Stile

«I miei cocktail al caffè che sfidano la tradizione italiana»

Il bartender diventa ambassador Lavazza «È un ingrediente aromatico e versatile»

Andrea Cuomo

Aiuto, c'è un espresso nel long drink. E non è l'errore di un barista a cui si è guastato l'orologio, ma una precisa direzione presa da una disciplina, la cosiddetta mixology, che nella sua continua ricerca di territori inesplorati del gusto e dell'estetica, ha finito per coinvolgere anche il caffè come protagonista di accostamenti originali con alcolici, frutti, aromi e spezie. Insomma, un ingrediente. Tra i bartender che stanno esplorando questa nuova tendenza c'è Dennis Zoppi, 37 anni, che di recente è stato nominato ambassador Lavazza dall'azienda torinese: suo compito, dar vita a creazioni di forte impatto gustativo e visivo che utilizzino anche le pregiate miscele Tierra! Lavazza, quattro monorigini che arrivano dal Brasile e che uniscono qualità, rispetto per l'ambiente e attenzione al sociale.

Zoppi, il caffè nei cocktail. Per noi italiani una specie di sacrilegio...

«Noi italiani siamo molto tradizionalisti quando parliamo di caffè. Associamo questo ingrediente a momenti prestabiliti della giornata. E ci sembra strano immaginarlo in un cocktail».

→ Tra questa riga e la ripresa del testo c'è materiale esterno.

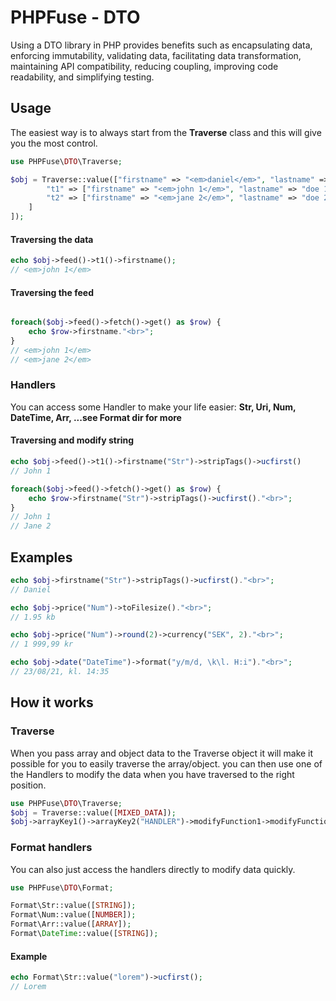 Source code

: 


# PHPFuse - DTO
Using a DTO library in PHP provides benefits such as encapsulating data, enforcing immutability, validating data, facilitating data transformation, maintaining API compatibility, reducing coupling, improving code readability, and simplifying testing.





## Usage
The easiest way is to always start from the **Traverse** class and this will give you the most control.

```php
use PHPFuse\DTO\Traverse;

$obj = Traverse::value(["firstname" => "<em>daniel</em>", "lastname" => "doe", "slug" => "Lorem ipsum åäö", "price" => "1999.99", "date" => "2023-08-21 14:35:12", "feed" => [
		"t1" => ["firstname" => "<em>john 1</em>", "lastname" => "doe 1"],
		"t2" => ["firstname" => "<em>jane 2</em>", "lastname" => "doe 2"]
	]
]);
```

#### Traversing the data
```php
echo $obj->feed()->t1()->firstname();
// <em>john 1</em>
```

#### Traversing the feed
```php

foreach($obj->feed()->fetch()->get() as $row) {
	echo $row->firstname."<br>";
}
// <em>john 1</em>
// <em>jane 2</em>
```

### Handlers 
You can access some Handler to make your life easier:
**Str, Uri, Num, DateTime, Arr, ...see Format dir for more**

#### Traversing and modify string
```php
echo $obj->feed()->t1()->firstname("Str")->stripTags()->ucfirst()
// John 1

foreach($obj->feed()->fetch()->get() as $row) {
	echo $row->firstname("Str")->stripTags()->ucfirst()."<br>";
}
// John 1
// Jane 2
```

## Examples
```php
echo $obj->firstname("Str")->stripTags()->ucfirst()."<br>";
// Daniel

echo $obj->price("Num")->toFilesize()."<br>";
// 1.95 kb

echo $obj->price("Num")->round(2)->currency("SEK", 2)."<br>";
// 1 999,99 kr

echo $obj->date("DateTime")->format("y/m/d, \k\l. H:i")."<br>";
// 23/08/21, kl. 14:35
```

## How it works

### Traverse
When you pass array and object data to the Traverse object it will make it possible for you to easily traverse the array/object. you can then use one of the Handlers to modify the data when you have traversed to the right position.
```php
use PHPFuse\DTO\Traverse;
$obj = Traverse::value([MIXED_DATA]);
$obj->arrayKey1()->arrayKey2("HANDLER")->modifyFunction1->modifyFunction2();
```

### Format handlers
You can also just access the handlers directly to modify data quickly. 
```php
use PHPFuse\DTO\Format;

Format\Str::value([STRING]);
Format\Num::value([NUMBER]);
Format\Arr::value([ARRAY]);
Format\DateTime::value([STRING]);
```
#### Example
```php
echo Format\Str::value("lorem")->ucfirst();
// Lorem
```

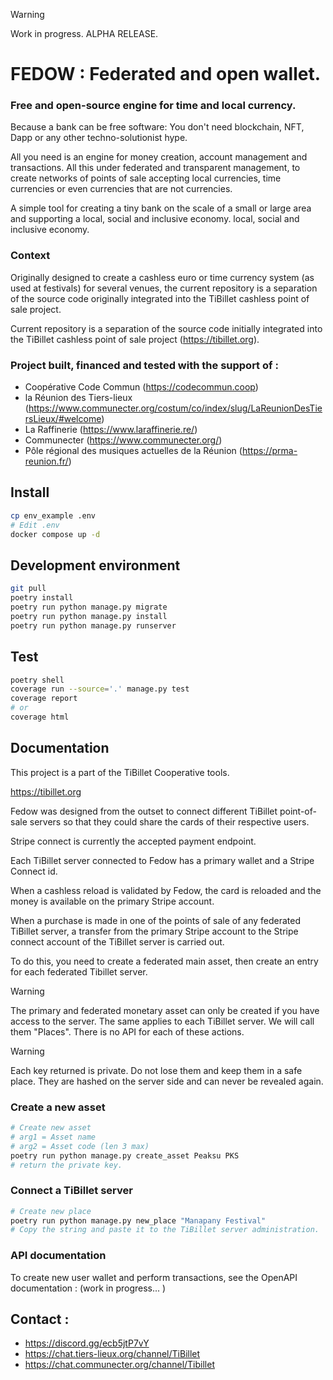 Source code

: > [!WARNING]  
> Work in progress. ALPHA RELEASE.

# FEDOW : Federated and open wallet.

### Free and open-source engine for time and local currency.

Because a bank can be free software:
You don't need blockchain, NFT, Dapp or any other techno-solutionist hype.

All you need is an engine for money creation, account management and transactions.
All this under federated and transparent management, to create networks of points of sale accepting local currencies,
time currencies or even currencies that are not currencies.

A simple tool for creating a tiny bank on the scale of a small or large area and supporting a local, social and
inclusive economy.
local, social and inclusive economy.

### Context

Originally designed to create a cashless euro or time currency system (as used at festivals) for several venues, the
current repository is a separation of the source code originally integrated into the TiBillet cashless point of sale
project.

Current repository is a separation of the source code initially integrated into the TiBillet cashless point of sale
project (https://tibillet.org).

### Project built, financed and tested with the support of :

- Coopérative Code Commun (https://codecommun.coop)
- la Réunion des Tiers-lieux (https://www.communecter.org/costum/co/index/slug/LaReunionDesTiersLieux/#welcome)
- La Raffinerie (https://www.laraffinerie.re/)
- Communecter (https://www.communecter.org/)
- Pôle régional des musiques actuelles de la Réunion (https://prma-reunion.fr/)

## Install

```bash
cp env_example .env
# Edit .env 
docker compose up -d
```

## Development environment

```bash
git pull
poetry install
poetry run python manage.py migrate
poetry run python manage.py install
poetry run python manage.py runserver
```

## Test

```bash
poetry shell
coverage run --source='.' manage.py test
coverage report
# or 
coverage html
```

## Documentation

This project is a part of the TiBillet Cooperative tools.

https://tibillet.org

Fedow was designed from the outset to connect different TiBillet point-of-sale servers so that they could share the
cards of their respective users.

Stripe connect is currently the accepted payment endpoint.

Each TiBillet server connected to Fedow has a primary wallet and a Stripe Connect id.

When a cashless reload is validated by Fedow, the card is reloaded and the money is available on the primary Stripe
account.

When a purchase is made in one of the points of sale of any federated TiBillet server, a transfer from the primary
Stripe account to the Stripe connect account of the TiBillet server is carried out.

To do this, you need to create a federated main asset, then create an entry for each federated Tibillet server.

> [!WARNING]  
> The primary and federated monetary asset can only be created if you have access to the server.
> The same applies to each TiBillet server. We will call them "Places".
> There is no API for each of these actions.

> [!WARNING]
> Each key returned is private.
> Do not lose them and keep them in a safe place.
> They are hashed on the server side and can never be revealed again.

### Create a new asset

```bash
# Create new asset
# arg1 = Asset name
# arg2 = Asset code (len 3 max)
poetry run python manage.py create_asset Peaksu PKS
# return the private key.
```

### Connect a TiBillet server

```bash
# Create new place
poetry run python manage.py new_place "Manapany Festival"
# Copy the string and paste it to the TiBillet server administration.
```

### API documentation

To create new user wallet and perform transactions, see the OpenAPI documentation :
(work in progress... )

## Contact :

- https://discord.gg/ecb5jtP7vY
- https://chat.tiers-lieux.org/channel/TiBillet
- https://chat.communecter.org/channel/Tibillet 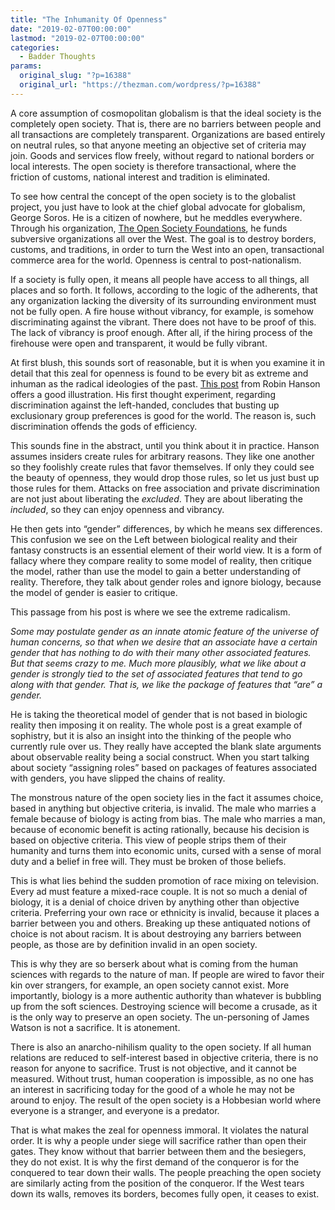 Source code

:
 ```yaml
---
title: "The Inhumanity Of Openness"
date: "2019-02-07T00:00:00"
lastmod: "2019-02-07T00:00:00"
categories:
  - Badder Thoughts
params:
  original_slug: "?p=16388"
  original_url: "https://thezman.com/wordpress/?p=16388"
---
```


A core assumption of cosmopolitan globalism is that the ideal society is
the completely open society. That is, there are no barriers between
people and all transactions are completely transparent. Organizations
are based entirely on neutral rules, so that anyone meeting an objective
set of criteria may join. Goods and services flow freely, without regard
to national borders or local interests. The open society is therefore
transactional, where the friction of customs, national interest and
tradition is eliminated.

To see how central the concept of the open society is to the globalist
project, you just have to look at the chief global advocate for
globalism, George Soros. He is a citizen of nowhere, but he meddles
everywhere. Through his organization, [The Open Society
Foundations](https://www.opensocietyfoundations.org/), he funds
subversive organizations all over the West. The goal is to destroy
borders, customs, and traditions, in order to turn the West into an
open, transactional commerce area for the world. Openness is central to
post-nationalism.

If a society is fully open, it means all people have access to all
things, all places and so forth. It follows, according to the logic of
the adherents, that any organization lacking the diversity of its
surrounding environment must not be fully open. A fire house without
vibrancy, for example, is somehow discriminating against the vibrant.
There does not have to be proof of this. The lack of vibrancy is proof
enough. After all, if the hiring process of the firehouse were open and
transparent, it would be fully vibrant.

At first blush, this sounds sort of reasonable, but it is when you
examine it in detail that this zeal for openness is found to be every
bit as extreme and inhuman as the radical ideologies of the past. [This
post](http://www.overcomingbias.com/2019/01/gender-is-big.html) from
Robin Hanson offers a good illustration. His first thought experiment,
regarding discrimination against the left-handed, concludes that busting
up exclusionary group preferences is good for the world. The reason is,
such discrimination offends the gods of efficiency.

This sounds fine in the abstract, until you think about it in practice.
Hanson assumes insiders create rules for arbitrary reasons. They like
one another so they foolishly create rules that favor themselves. If
only they could see the beauty of openness, they would drop those rules,
so let us just bust up those rules for them. Attacks on free association
and private discrimination are not just about liberating the *excluded*.
They are about liberating the *included*, so they can enjoy openness and
vibrancy.

He then gets into “gender” differences, by which he means sex
differences. This confusion we see on the Left between biological
reality and their fantasy constructs is an essential element of their
world view. It is a form of fallacy where they compare reality to some
model of reality, then critique the model, rather than use the model to
gain a better understanding of reality. Therefore, they talk about
gender roles and ignore biology, because the model of gender is easier
to critique.

This passage from his post is where we see the extreme radicalism.

*Some may postulate gender as an innate atomic feature of the universe
of human concerns, so that when we desire that an associate have a
certain gender that has nothing to do with their many other associated
features. But that seems crazy to me. Much more plausibly, what we like
about a gender is strongly tied to the set of associated features that
tend to go along with that gender. That is, we like the package of
features that “are” a gender.*

He is taking the theoretical model of gender that is not based in
biologic reality then imposing it on reality. The whole post is a great
example of sophistry, but it is also an insight into the thinking of the
people who currently rule over us. They really have accepted the blank
slate arguments about observable reality being a social construct. When
you start talking about society “assigning roles” based on packages of
features associated with genders, you have slipped the chains of
reality.

The monstrous nature of the open society lies in the fact it assumes
choice, based in anything but objective criteria, is invalid. The male
who marries a female because of biology is acting from bias. The male
who marries a man, because of economic benefit is acting rationally,
because his decision is based on objective criteria. This view of people
strips them of their humanity and turns them into economic units, cursed
with a sense of moral duty and a belief in free will. They must be
broken of those beliefs.

This is what lies behind the sudden promotion of race mixing on
television. Every ad must feature a mixed-race couple. It is not so much
a denial of biology, it is a denial of choice driven by anything other
than objective criteria. Preferring your own race or ethnicity is
invalid, because it places a barrier between you and others. Breaking up
these antiquated notions of choice is not about racism. It is about
destroying any barriers between people, as those are by definition
invalid in an open society.

This is why they are so berserk about what is coming from the human
sciences with regards to the nature of man. If people are wired to favor
their kin over strangers, for example, an open society cannot exist.
More importantly, biology is a more authentic authority than whatever is
bubbling up from the soft sciences. Destroying science will become a
crusade, as it is the only way to preserve an open society. The
un-personing of James Watson is not a sacrifice. It is atonement.

There is also an anarcho-nihilism quality to the open society. If all
human relations are reduced to self-interest based in objective
criteria, there is no reason for anyone to sacrifice. Trust is not
objective, and it cannot be measured. Without trust, human cooperation
is impossible, as no one has an interest in sacrificing today for the
good of a whole he may not be around to enjoy. The result of the open
society is a Hobbesian world where everyone is a stranger, and everyone
is a predator.

That is what makes the zeal for openness immoral. It violates the
natural order. It is why a people under siege will sacrifice rather than
open their gates. They know without that barrier between them and the
besiegers, they do not exist. It is why the first demand of the
conqueror is for the conquered to tear down their walls. The people
preaching the open society are similarly acting from the position of the
conqueror. If the West tears down its walls, removes its borders,
becomes fully open, it ceases to exist.
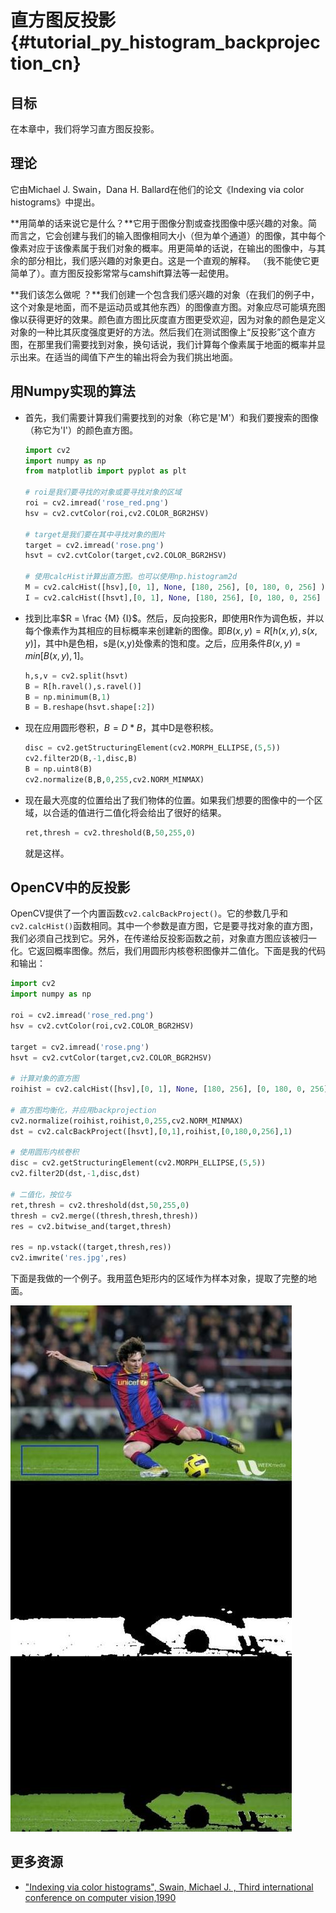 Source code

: # 直方图反投影{#tutorial_py_histogram_backprojection_cn}

## 目标

在本章中，我们将学习直方图反投影。

## 理论

它由Michael J. Swain，Dana H. Ballard在他们的论文《Indexing via color histograms》中提出。

**用简单的话来说它是什么？**它用于图像分割或查找图像中感兴趣的对象。简而言之，它会创建与我们的输入图像相同大小（但为单个通道）的图像，其中每个像素对应于该像素属于我们对象的概率。用更简单的话说，在输出的图像中，与其余的部分相比，我们感兴趣的对象更白。这是一个直观的解释。 （我不能使它更简单了）。直方图反投影常常与camshift算法等一起使用。

**我们该怎么做呢 ？**我们创建一个包含我们感兴趣的对象（在我们的例子中，这个对象是地面，而不是运动员或其他东西）的图像直方图。对象应尽可能填充图像以获得更好的效果。颜色直方图比灰度直方图更受欢迎，因为对象的颜色是定义对象的一种比其灰度强度更好的方法。然后我们在测试图像上“反投影”这个直方图，在那里我们需要找到对象，换句话说，我们计算每个像素属于地面的概率并显示出来。在适当的阈值下产生的输出将会为我们挑出地面。

## 用Numpy实现的算法

- 首先，我们需要计算我们需要找到的对象（称它是'M'）和我们要搜索的图像（称它为'I'）的颜色直方图。

  ```python
  import cv2
  import numpy as np
  from matplotlib import pyplot as plt

  # roi是我们要寻找的对象或要寻找对象的区域
  roi = cv2.imread('rose_red.png')
  hsv = cv2.cvtColor(roi,cv2.COLOR_BGR2HSV)

  # target是我们要在其中寻找对象的图片
  target = cv2.imread('rose.png')
  hsvt = cv2.cvtColor(target,cv2.COLOR_BGR2HSV)

  # 使用calcHist计算出直方图。也可以使用np.histogram2d
  M = cv2.calcHist([hsv],[0, 1], None, [180, 256], [0, 180, 0, 256] )
  I = cv2.calcHist([hsvt],[0, 1], None, [180, 256], [0, 180, 0, 256] )
  ```

- 找到比率$R = \frac {M} {I}$。然后，反向投影R，即使用R作为调色板，并以每个像素作为其相应的目标概率来创建新的图像。即$B(x,y)=R[h(x,y),s(x,y)]$，其中h是色相，s是(x,y)处像素的饱和度。之后，应用条件$B(x,y)= min [B(x,y),1]$。

  ```python
  h,s,v = cv2.split(hsvt)
  B = R[h.ravel(),s.ravel()]
  B = np.minimum(B,1)
  B = B.reshape(hsvt.shape[:2])
  ```

- 现在应用圆形卷积，$B = D \ast B$，其中D是卷积核。

  ```python
  disc = cv2.getStructuringElement(cv2.MORPH_ELLIPSE,(5,5))
  cv2.filter2D(B,-1,disc,B)
  B = np.uint8(B)
  cv2.normalize(B,B,0,255,cv2.NORM_MINMAX)
  ```

- 现在最大亮度的位置给出了我们物体的位置。如果我们想要的图像中的一个区域，以合适的值进行二值化将会给出了很好的结果。

  ```python
  ret,thresh = cv2.threshold(B,50,255,0)
  ```

  就是这样。

## OpenCV中的反投影

OpenCV提供了一个内置函数`cv2.calcBackProject()`。它的参数几乎和`cv2.calcHist()`函数相同。其中一个参数是直方图，它是要寻找对象的直方图，我们必须自己找到它。另外，在传递给反投影函数之前，对象直方图应该被归一化。它返回概率图像。然后，我们用圆形内核卷积图像并二值化。下面是我的代码和输出：

```python
import cv2
import numpy as np

roi = cv2.imread('rose_red.png')
hsv = cv2.cvtColor(roi,cv2.COLOR_BGR2HSV)

target = cv2.imread('rose.png')
hsvt = cv2.cvtColor(target,cv2.COLOR_BGR2HSV)

# 计算对象的直方图
roihist = cv2.calcHist([hsv],[0, 1], None, [180, 256], [0, 180, 0, 256] )

# 直方图均衡化，并应用backprojection
cv2.normalize(roihist,roihist,0,255,cv2.NORM_MINMAX)
dst = cv2.calcBackProject([hsvt],[0,1],roihist,[0,180,0,256],1)

# 使用圆形内核卷积
disc = cv2.getStructuringElement(cv2.MORPH_ELLIPSE,(5,5))
cv2.filter2D(dst,-1,disc,dst)

# 二值化，按位与
ret,thresh = cv2.threshold(dst,50,255,0)
thresh = cv2.merge((thresh,thresh,thresh))
res = cv2.bitwise_and(target,thresh)

res = np.vstack((target,thresh,res))
cv2.imwrite('res.jpg',res)
```

下面是我做的一个例子。我用蓝色矩形内的区域作为样本对象，提取了完整的地面。

![image](images/backproject_opencv.jpg)

## 更多资源

- ["Indexing via color histograms", Swain, Michael J. , Third international conference on computer vision,1990](http://scholar.google.co.jp/scholar_url?url=https://pdfs.semanticscholar.org/37d7/9bba495703fb250f1f834328d44c9292aaff.pdf&hl=zh-CN&sa=X&scisig=AAGBfm03sMABUmWk_NnWhcmSE1zcfnQXjQ&nossl=1&oi=scholarr&ved=0ahUKEwienNzxsPzXAhXLS7wKHZqXBQEQgAMIKSgAMAA)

E invece. Quali sono le caratteristiche del caffè secondo lei più adatte alla mixology?

«L'aromaticità ricercata, che a seconda della provenienza dà toni di nocciola, di frutta secca. L'acidità spiccata. L'amaricante. Le tonalità cromatiche. La texture».

E come mai la mixology non aveva mai scoperto questo tesoro?

«In realtà non è una scoperta ma una riscoperta. Nella miscelazione c'è già un grande drink a base di caffè, l'espresso Martini».

Lei però non si è fermato a questo e ha inventato nuovi drink.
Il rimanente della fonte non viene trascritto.